Top of Data for the task

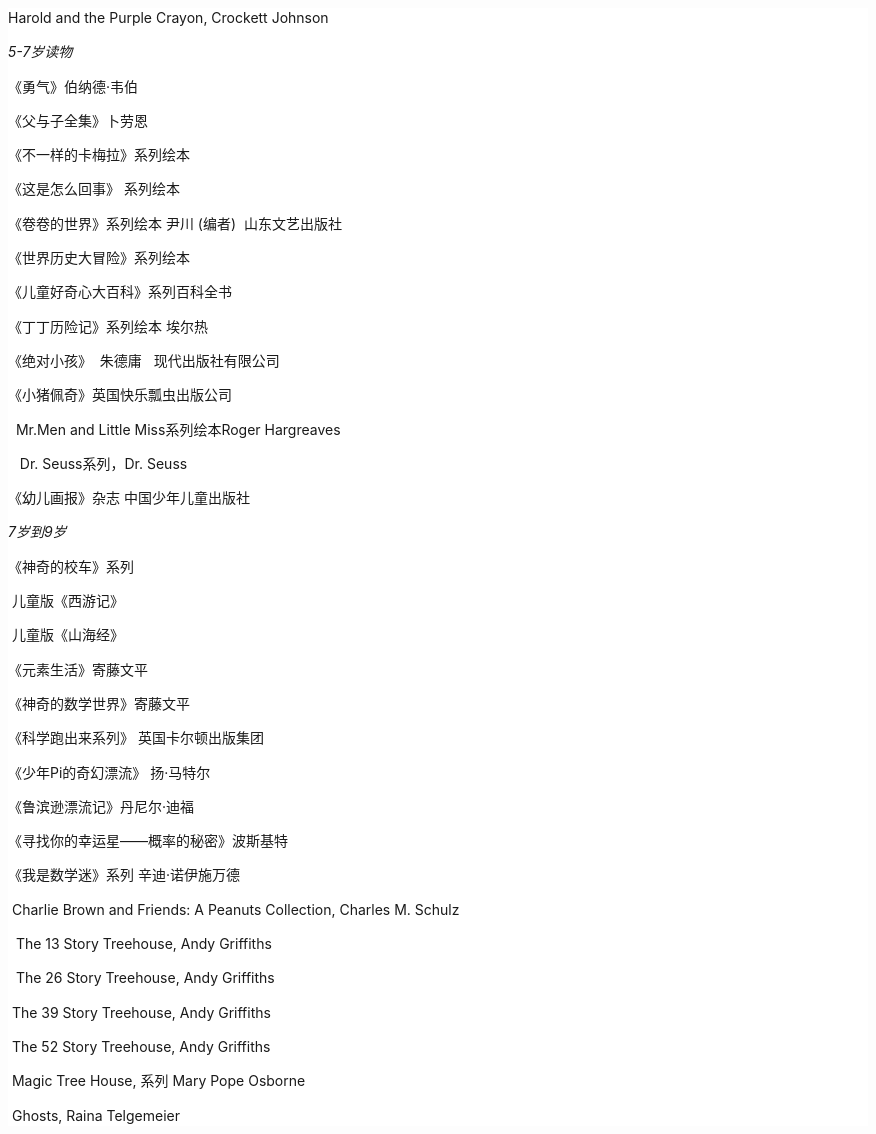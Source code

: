 Harold and the Purple Crayon, Crockett Johnson

 *5-7岁读物*

《勇气》伯纳德·韦伯

《父与子全集》卜劳恩  

《不一样的卡梅拉》系列绘本

《这是怎么回事》 系列绘本

《卷卷的世界》系列绘本 尹川 (编者)  山东文艺出版社

《世界历史大冒险》系列绘本  

《儿童好奇心大百科》系列百科全书  

《丁丁历险记》系列绘本 埃尔热 

《绝对小孩》  朱德庸   现代出版社有限公司

《小猪佩奇》英国快乐瓢虫出版公司

  Mr.Men and Little Miss系列绘本Roger Hargreaves 

   Dr. Seuss系列，Dr. Seuss

《幼儿画报》杂志 中国少年儿童出版社

 *7岁到9岁*

《神奇的校车》系列

 儿童版《西游记》

 儿童版《山海经》

《元素生活》寄藤文平 

《神奇的数学世界》寄藤文平 

《科学跑出来系列》 英国卡尔顿出版集团 

《少年Pi的奇幻漂流》 扬·马特尔

《鲁滨逊漂流记》丹尼尔·迪福

《寻找你的幸运星——概率的秘密》波斯基特

《我是数学迷》系列 辛迪·诺伊施万德

 Charlie Brown and Friends: A Peanuts Collection, Charles M. Schulz 

  The 13 Story Treehouse, Andy Griffiths

  The 26 Story Treehouse, Andy Griffiths

 The 39 Story Treehouse, Andy Griffiths

 The 52 Story Treehouse, Andy Griffiths

 Magic Tree House, 系列 Mary Pope Osborne

 Ghosts, Raina Telgemeier 
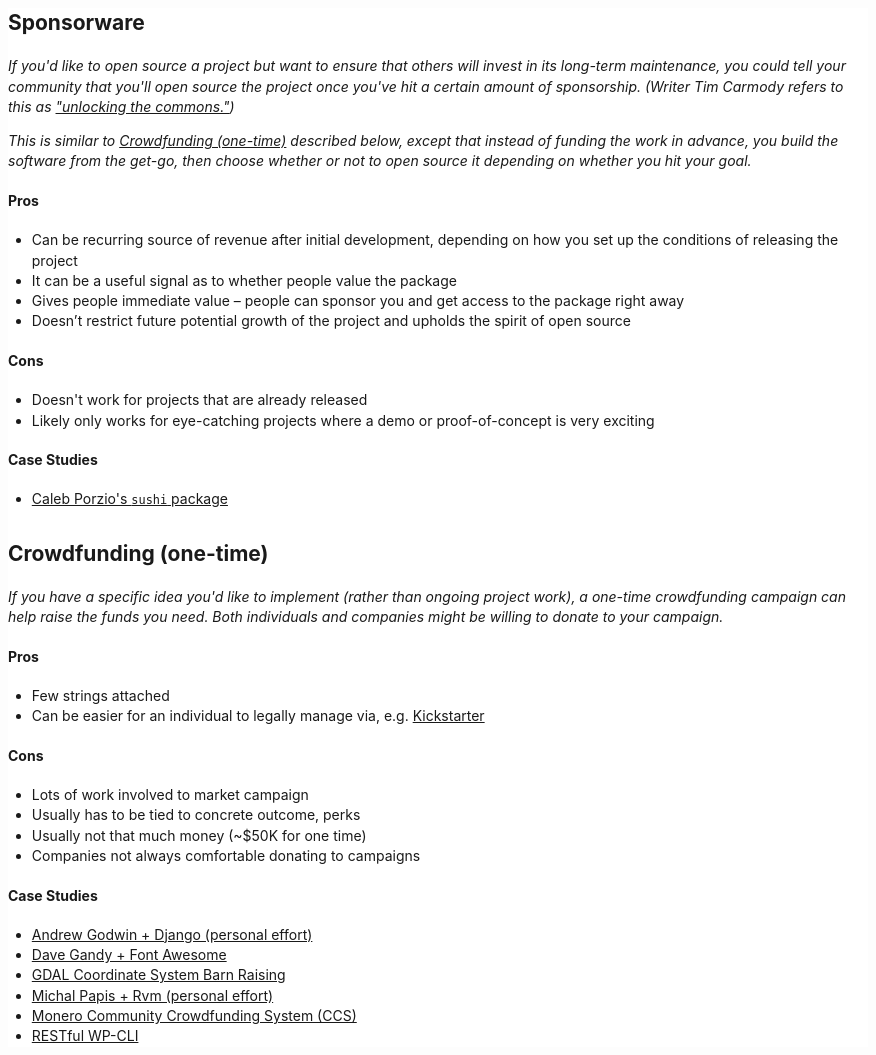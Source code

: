 ## Sponsorware

*If you'd like to open source a project but want to ensure that others will invest in its long-term maintenance, you could tell your community that you'll open source the project once you've hit a certain amount of sponsorship. (Writer Tim Carmody refers to this as ["unlocking the commons."](https://www.niemanlab.org/2019/01/unlocking-the-commons/))*

*This is similar to [Crowdfunding (one-time)]((#crowdfunding-one-time)) described below, except that instead of funding the work in advance, you build the software from the get-go, then choose whether or not to open source it depending on whether you hit your goal.*

#### Pros

* Can be recurring source of revenue after initial development, depending on how you set up the conditions of releasing the project
* It can be a useful signal as to whether people value the package
* Gives people immediate value – people can sponsor you and get access to the package right away
* Doesn’t restrict future potential growth of the project and upholds the spirit of open source

#### Cons

* Doesn't work for projects that are already released
* Likely only works for eye-catching projects where a demo or proof-of-concept is very exciting

#### Case Studies

* [Caleb Porzio's `sushi` package](https://calebporzio.com/sponsorware)

## Crowdfunding (one-time)

*If you have a specific idea you'd like to implement (rather than ongoing project work), a one-time crowdfunding campaign can help raise the funds you need. Both individuals and companies might be willing to donate to your campaign.*

#### Pros

* Few strings attached
* Can be easier for an individual to legally manage via, e.g. [Kickstarter](https://kickstarter.com/)

#### Cons

* Lots of work involved to market campaign
* Usually has to be tied to concrete outcome, perks
* Usually not that much money (~$50K for one time)
* Companies not always comfortable donating to campaigns

#### Case Studies

* [Andrew Godwin + Django (personal effort)](https://www.kickstarter.com/projects/andrewgodwin/schema-migrations-for-django)
* [Dave Gandy + Font Awesome](https://www.kickstarter.com/projects/232193852/font-awesome-5)
* [GDAL Coordinate System Barn Raising](https://gdalbarn.com/)
* [Michal Papis + Rvm (personal effort)](https://www.bountysource.com/teams/rvm/fundraiser)
* [Monero Community Crowdfunding System (CCS)](https://ccs.getmonero.org/)
* [RESTful WP-CLI](https://poststatus.com/kickstarter-open-source-project/)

Bottom of Data for the task

## Task to complete
Exactly how many lines in the data above hold "Story"? State that number only.

## Answer to this task
4